The "Old Town Road" has led Columbia's Lil Nas X to the cover of TIME's 8/26 country music issue which, in addition to a Lil Nas X profile, also includes a piece by Grammy-winning artist Tim McGraw and Pulitzer Prize-winning historian Jon Meacham on how racial and ethnic diversity has been the rare exception in country music rather than the rule. Here are a few highlights:

On the initial response to "Old Town Road," Lil Nas X tells TIME: “I was doing radio tours, and one guy looked me in the eye and said, ‘I love the song, but I don’t think I’ll play it.’ The perception was that the audience wouldn’t accept an African-American singer.”

He also addresses his coming out, notably during Pride Month. “I know the people who listen to this the most, and they’re not accepting of homosexuality," he says, adding that he "never would have [come out] if I wasn’t in a way pushed by the universe. In June, I’m seeing Pride flags everywhere and seeing couples holding hands—little stuff like that.”

The piece also delves into the larger cultural significance of his rise. "The fact that Lil Nas has risen so far and so fast testifies not only to his skill, but also to the erosion of the systems that for generations kept artists like him on the sidelines," TIME’s Andrew Chow notes. "As streaming and social media have democratized pathways to success, hip-hop—once an outlet for disenfranchised people of color—has become the dominant sound of popular music."
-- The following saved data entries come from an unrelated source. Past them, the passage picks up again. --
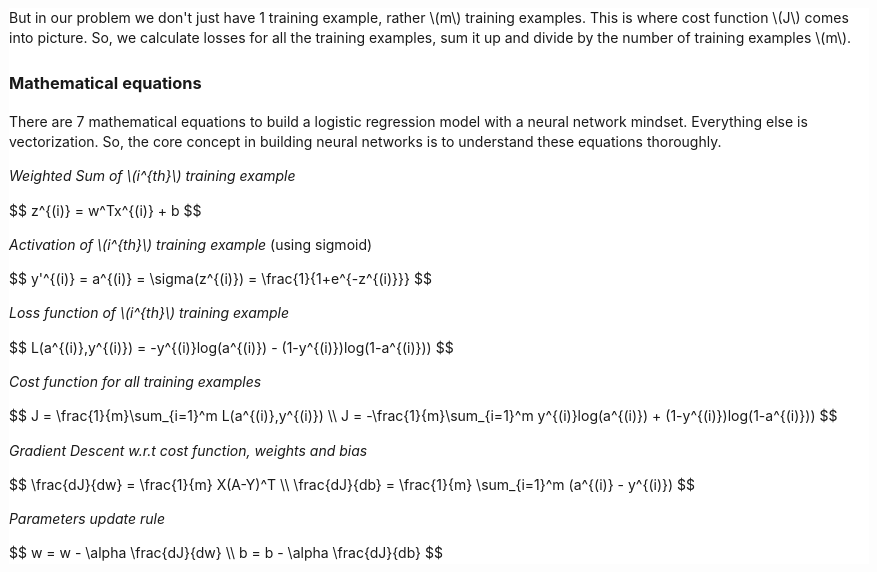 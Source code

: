 But in our problem we don't just have 1 training example, rather \\(m\\) training examples. This is where cost function \\(J\\) comes into picture. So, we calculate losses for all the training examples, sum it up and divide by the number of training examples \\(m\\).

<h3 id="mathematical-equations">Mathematical equations</h3>

There are 7 mathematical equations to build a logistic regression model with a neural network mindset. Everything else is vectorization. So, the core concept in building neural networks is to understand these equations thoroughly.

*Weighted Sum of \\(i^{th}\\) training example*
<div class="math-cover">
$$
z^{(i)} = w^Tx^{(i)} + b
$$
</div>

*Activation of \\(i^{th}\\) training example* (using sigmoid)
<div class="math-cover">
$$
y'^{(i)} = a^{(i)} = \sigma(z^{(i)}) = \frac{1}{1+e^{-z^{(i)}}}
$$
</div>

*Loss function of \\(i^{th}\\) training example*
<div class="math-cover">
$$
L(a^{(i)},y^{(i)}) = -y^{(i)}log(a^{(i)}) - (1-y^{(i)})log(1-a^{(i)}))
$$
</div>

*Cost function for all training examples*
<div class="math-cover">
$$
J  = \frac{1}{m}\sum_{i=1}^m L(a^{(i)},y^{(i)}) \\
J  = -\frac{1}{m}\sum_{i=1}^m y^{(i)}log(a^{(i)}) + (1-y^{(i)})log(1-a^{(i)}))
$$
</div>

*Gradient Descent w.r.t cost function, weights and bias*
<div class="math-cover">
$$
\frac{dJ}{dw} = \frac{1}{m} X(A-Y)^T \\
\frac{dJ}{db} = \frac{1}{m} \sum_{i=1}^m (a^{(i)} - y^{(i)})
$$
</div>

*Parameters update rule*
<div class="math-cover">
$$
w = w - \alpha \frac{dJ}{dw} \\
b = b - \alpha \frac{dJ}{db}
$$
</div>
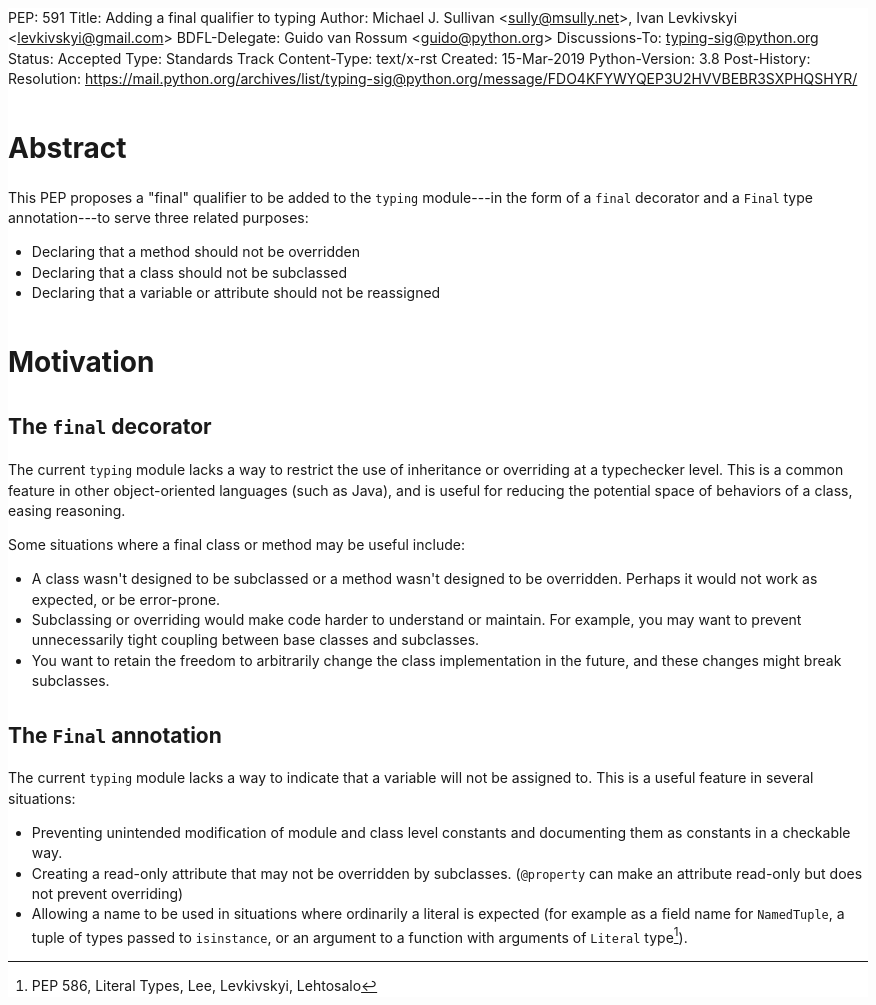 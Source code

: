 PEP: 591 Title: Adding a final qualifier to typing Author: Michael J.
Sullivan \<<sully@msully.net>\>, Ivan Levkivskyi
\<<levkivskyi@gmail.com>\> BDFL-Delegate: Guido van Rossum
\<<guido@python.org>\> Discussions-To: <typing-sig@python.org> Status:
Accepted Type: Standards Track Content-Type: text/x-rst Created:
15-Mar-2019 Python-Version: 3.8 Post-History: Resolution:
<https://mail.python.org/archives/list/typing-sig@python.org/message/FDO4KFYWYQEP3U2HVVBEBR3SXPHQSHYR/>

Abstract
========

This PEP proposes a \"final\" qualifier to be added to the `typing`
module\-\--in the form of a `final` decorator and a `Final` type
annotation\-\--to serve three related purposes:

-   Declaring that a method should not be overridden
-   Declaring that a class should not be subclassed
-   Declaring that a variable or attribute should not be reassigned

Motivation
==========

The `final` decorator
---------------------

The current `typing` module lacks a way to restrict the use of
inheritance or overriding at a typechecker level. This is a common
feature in other object-oriented languages (such as Java), and is useful
for reducing the potential space of behaviors of a class, easing
reasoning.

Some situations where a final class or method may be useful include:

-   A class wasn't designed to be subclassed or a method wasn\'t
    designed to be overridden. Perhaps it would not work as expected, or
    be error-prone.
-   Subclassing or overriding would make code harder to understand or
    maintain. For example, you may want to prevent unnecessarily tight
    coupling between base classes and subclasses.
-   You want to retain the freedom to arbitrarily change the class
    implementation in the future, and these changes might break
    subclasses.

The `Final` annotation
----------------------

The current `typing` module lacks a way to indicate that a variable will
not be assigned to. This is a useful feature in several situations:

-   Preventing unintended modification of module and class level
    constants and documenting them as constants in a checkable way.
-   Creating a read-only attribute that may not be overridden by
    subclasses. (`@property` can make an attribute read-only but does
    not prevent overriding)
-   Allowing a name to be used in situations where ordinarily a literal
    is expected (for example as a field name for `NamedTuple`, a tuple
    of types passed to `isinstance`, or an argument to a function with
    arguments of `Literal` type[^1]).


[^1]: PEP 586, Literal Types, Lee, Levkivskyi, Lehtosalo
[^2]: <http://www.mypy-lang.org/>
[^3]: <https://github.com/python/typing/tree/master/typing_extensions>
McGraw and Meacham observe that “Country is in the midst of a renewed debate over the nature of its sound and the related question of who counts as part of its club.... In some ways, these questions are not so different from the ones the broader nation is asking itself in the age of Trump…. The answer, much like the music itself, is more complicated than even its fans tend to realize.”

"Things will always be changing in country music," they add. "That’s as it should be. We can embrace tradition, and we can embrace the more current sounds of the day—this is, after all, what our musical forebears did so brilliantly. At its heart, country is the music of inclusion and universality, and there must be an open door—and open ears and hearts—for artists who don’t look like Jimmie Rodgers or Hank Williams."